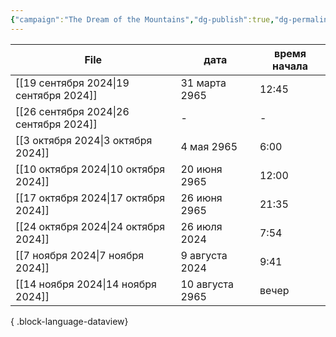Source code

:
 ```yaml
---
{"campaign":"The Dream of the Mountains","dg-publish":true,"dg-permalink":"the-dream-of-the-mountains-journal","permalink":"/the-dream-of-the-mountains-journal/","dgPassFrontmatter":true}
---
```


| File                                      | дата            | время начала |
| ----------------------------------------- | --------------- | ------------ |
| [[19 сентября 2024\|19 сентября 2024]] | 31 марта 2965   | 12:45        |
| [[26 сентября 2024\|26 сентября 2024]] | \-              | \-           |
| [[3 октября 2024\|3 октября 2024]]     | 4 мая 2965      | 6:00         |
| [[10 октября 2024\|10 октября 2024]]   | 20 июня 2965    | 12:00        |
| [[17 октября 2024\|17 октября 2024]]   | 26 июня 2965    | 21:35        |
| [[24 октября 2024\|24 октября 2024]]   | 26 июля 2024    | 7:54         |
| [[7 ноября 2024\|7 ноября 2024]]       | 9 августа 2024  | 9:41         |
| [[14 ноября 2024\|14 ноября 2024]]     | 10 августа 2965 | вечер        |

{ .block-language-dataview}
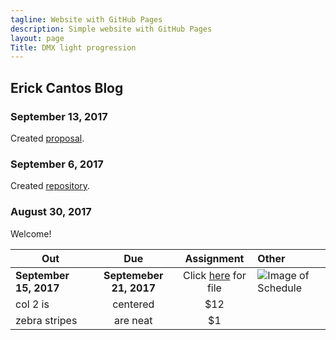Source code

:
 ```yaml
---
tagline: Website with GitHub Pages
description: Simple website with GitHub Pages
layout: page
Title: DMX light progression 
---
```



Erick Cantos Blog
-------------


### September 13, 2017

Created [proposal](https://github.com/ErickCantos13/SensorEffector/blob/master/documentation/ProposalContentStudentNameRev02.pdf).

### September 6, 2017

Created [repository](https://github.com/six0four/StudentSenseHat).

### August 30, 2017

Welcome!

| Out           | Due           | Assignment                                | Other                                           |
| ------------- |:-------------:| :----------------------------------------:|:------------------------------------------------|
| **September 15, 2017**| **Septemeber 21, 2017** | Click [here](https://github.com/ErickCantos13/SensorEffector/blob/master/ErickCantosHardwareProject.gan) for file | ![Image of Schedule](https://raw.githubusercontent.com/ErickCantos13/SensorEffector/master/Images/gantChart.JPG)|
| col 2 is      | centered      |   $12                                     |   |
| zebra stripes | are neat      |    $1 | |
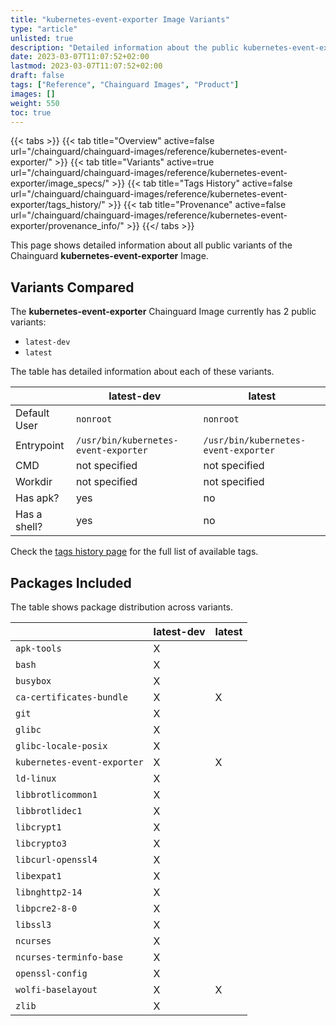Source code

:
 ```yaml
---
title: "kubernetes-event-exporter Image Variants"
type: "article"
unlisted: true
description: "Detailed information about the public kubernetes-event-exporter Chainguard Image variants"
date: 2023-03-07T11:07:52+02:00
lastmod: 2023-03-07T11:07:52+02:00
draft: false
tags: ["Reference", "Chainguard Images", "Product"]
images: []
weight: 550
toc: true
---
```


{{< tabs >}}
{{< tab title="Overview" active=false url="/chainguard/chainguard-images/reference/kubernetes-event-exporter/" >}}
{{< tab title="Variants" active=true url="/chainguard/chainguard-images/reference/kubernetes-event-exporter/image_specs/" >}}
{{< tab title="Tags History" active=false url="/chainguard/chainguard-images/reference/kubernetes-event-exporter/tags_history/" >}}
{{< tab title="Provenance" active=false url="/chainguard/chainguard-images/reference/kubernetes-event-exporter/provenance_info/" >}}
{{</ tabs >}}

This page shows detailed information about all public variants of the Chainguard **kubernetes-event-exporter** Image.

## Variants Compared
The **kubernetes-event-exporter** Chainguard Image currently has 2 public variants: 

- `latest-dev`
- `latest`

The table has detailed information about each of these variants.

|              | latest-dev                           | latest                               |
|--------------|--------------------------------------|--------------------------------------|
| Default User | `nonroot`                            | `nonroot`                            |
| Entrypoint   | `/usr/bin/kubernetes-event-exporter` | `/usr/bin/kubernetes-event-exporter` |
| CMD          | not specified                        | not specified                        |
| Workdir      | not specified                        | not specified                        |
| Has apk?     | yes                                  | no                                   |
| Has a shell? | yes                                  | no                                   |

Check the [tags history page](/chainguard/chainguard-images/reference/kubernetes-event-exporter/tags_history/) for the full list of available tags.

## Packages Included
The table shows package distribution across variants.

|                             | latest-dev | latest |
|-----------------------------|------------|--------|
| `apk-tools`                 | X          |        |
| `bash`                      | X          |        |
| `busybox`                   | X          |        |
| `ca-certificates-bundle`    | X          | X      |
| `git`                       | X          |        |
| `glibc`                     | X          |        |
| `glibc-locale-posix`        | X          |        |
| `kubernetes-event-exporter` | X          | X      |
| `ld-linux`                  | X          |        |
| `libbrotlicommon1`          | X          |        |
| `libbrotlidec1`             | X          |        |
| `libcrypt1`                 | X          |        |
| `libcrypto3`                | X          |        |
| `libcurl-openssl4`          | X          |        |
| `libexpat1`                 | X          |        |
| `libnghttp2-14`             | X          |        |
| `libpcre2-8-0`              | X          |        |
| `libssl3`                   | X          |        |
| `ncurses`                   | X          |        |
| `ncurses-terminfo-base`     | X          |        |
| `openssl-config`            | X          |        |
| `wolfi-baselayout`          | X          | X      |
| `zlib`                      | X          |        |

__________________________________________________

Requirement – Show every line of the records above that contains the word "information".

Response for this exercise –
description: "Detailed information about the public kubernetes-event-exporter Chainguard Image variants"
This page shows detailed information about all public variants of the Chainguard **kubernetes-event-exporter** Image.
The table has detailed information about each of these variants.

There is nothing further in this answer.